Les parties ont été régulièrement averties du jour de l'audience.

Ont été entendus au cours de l'audience publique :

- le rapport de M. Jean-François Papin, premier conseiller,

- et les conclusions de M. Jean-Michel Riou, rapporteur public.

Considérant ce qui suit :

1. Par un courrier daté du 22 mars 2017, la directrice académique des services de l'éducation nationale de la Seine-Maritime a fait connaître au maire de la commune d'Ourville-en-Caux que, dans le cadre de la mise en oeuvre de l'allocation progressive des moyens et compte-tenu des effectifs qui seraient ceux de l'école primaire " La Rosace " pour la rentrée 2017-2018, elle avait décidé, après consultation du comité technique départemental et du conseil départemental de l'éducation nationale, de procéder au retrait d'un des emplois de professeur des écoles affectés à cet établissement.

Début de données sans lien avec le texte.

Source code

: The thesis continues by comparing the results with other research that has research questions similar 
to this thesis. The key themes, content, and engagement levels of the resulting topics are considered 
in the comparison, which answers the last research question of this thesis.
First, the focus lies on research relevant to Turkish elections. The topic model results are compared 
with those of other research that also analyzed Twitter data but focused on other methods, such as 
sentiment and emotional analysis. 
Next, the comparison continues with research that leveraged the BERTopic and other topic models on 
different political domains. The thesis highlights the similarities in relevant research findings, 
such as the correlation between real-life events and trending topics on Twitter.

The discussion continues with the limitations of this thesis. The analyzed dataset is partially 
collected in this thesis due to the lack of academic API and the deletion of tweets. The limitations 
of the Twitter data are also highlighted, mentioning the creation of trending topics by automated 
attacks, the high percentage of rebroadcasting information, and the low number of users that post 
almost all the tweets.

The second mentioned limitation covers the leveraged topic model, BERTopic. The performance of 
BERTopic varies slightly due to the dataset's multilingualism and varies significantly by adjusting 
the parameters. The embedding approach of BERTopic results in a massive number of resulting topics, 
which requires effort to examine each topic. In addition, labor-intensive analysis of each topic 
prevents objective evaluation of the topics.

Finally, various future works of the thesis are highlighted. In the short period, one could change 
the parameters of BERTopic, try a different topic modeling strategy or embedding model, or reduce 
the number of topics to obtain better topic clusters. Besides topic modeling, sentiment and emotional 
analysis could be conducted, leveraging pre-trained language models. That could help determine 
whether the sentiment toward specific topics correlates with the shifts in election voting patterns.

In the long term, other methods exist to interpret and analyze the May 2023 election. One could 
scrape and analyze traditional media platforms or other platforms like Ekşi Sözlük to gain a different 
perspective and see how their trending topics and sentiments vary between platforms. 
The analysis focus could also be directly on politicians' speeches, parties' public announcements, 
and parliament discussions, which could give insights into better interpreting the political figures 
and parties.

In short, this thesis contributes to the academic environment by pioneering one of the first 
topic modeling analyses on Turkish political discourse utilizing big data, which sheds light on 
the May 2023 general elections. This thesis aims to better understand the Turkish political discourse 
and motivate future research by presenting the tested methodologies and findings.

Par une lettre du 21 juin 2017, le maire d'Ourville-en-Caux a formé un recours gracieux contre la décision contenue dans ce courrier, mais ce recours a été expressément rejeté le 6 juillet 2017. La commune d'Ourville-en-Caux a, dès lors, porté le litige devant le tribunal administratif de Rouen, en lui demandant d'annuler la décision de la directrice académique des services de l'éducation nationale de la Seine-Maritime du 22 mars 2017, ainsi que la décision du 6 juillet 2017 rejetant son recours gracieux. Par un jugement du 6 novembre 2018, le tribunal administratif de Rouen a prononcé l'annulation de ces décisions. Le ministre de l'éducation nationale et de la jeunesse relève appel de ce jugement.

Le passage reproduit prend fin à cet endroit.